Required work
Please return every line of the records that contains the word "WHERE".

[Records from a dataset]

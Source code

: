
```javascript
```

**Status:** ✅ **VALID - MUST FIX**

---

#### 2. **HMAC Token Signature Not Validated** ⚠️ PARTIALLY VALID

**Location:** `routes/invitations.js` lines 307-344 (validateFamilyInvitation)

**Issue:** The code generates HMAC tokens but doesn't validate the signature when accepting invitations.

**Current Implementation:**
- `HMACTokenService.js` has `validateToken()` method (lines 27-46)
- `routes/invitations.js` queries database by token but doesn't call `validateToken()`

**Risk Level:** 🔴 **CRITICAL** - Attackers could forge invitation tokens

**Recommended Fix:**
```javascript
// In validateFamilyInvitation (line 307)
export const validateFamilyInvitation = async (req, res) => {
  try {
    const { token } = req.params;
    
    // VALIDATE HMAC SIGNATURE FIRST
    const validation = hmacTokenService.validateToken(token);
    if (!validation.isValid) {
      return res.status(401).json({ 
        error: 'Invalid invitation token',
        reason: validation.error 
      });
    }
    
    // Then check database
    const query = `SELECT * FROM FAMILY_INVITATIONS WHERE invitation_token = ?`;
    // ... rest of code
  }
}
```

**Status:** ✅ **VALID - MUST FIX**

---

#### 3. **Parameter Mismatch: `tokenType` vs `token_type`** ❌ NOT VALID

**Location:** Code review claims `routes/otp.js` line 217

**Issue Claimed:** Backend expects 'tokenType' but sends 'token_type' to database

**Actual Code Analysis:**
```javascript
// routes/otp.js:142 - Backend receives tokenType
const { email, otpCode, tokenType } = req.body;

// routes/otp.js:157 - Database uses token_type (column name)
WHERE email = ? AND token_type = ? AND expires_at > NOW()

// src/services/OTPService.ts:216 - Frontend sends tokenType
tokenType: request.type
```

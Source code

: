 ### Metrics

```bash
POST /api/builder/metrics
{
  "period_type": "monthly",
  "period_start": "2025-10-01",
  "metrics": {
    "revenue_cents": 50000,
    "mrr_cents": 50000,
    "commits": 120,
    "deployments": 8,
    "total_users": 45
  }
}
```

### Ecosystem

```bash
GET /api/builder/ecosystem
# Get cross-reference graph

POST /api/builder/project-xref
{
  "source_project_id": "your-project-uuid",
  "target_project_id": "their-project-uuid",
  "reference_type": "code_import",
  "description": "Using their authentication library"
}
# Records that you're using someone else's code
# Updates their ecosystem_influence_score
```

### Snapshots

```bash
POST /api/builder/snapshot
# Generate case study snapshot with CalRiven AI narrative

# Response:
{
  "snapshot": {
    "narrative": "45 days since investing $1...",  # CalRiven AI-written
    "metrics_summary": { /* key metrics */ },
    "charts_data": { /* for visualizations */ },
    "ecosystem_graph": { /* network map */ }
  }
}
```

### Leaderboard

Answer area
    const query = `SELECT * FROM FAMILY_INVITATIONS WHERE invitation_token = ?`;
WHERE email = ? AND token_type = ? AND expires_at > NOW()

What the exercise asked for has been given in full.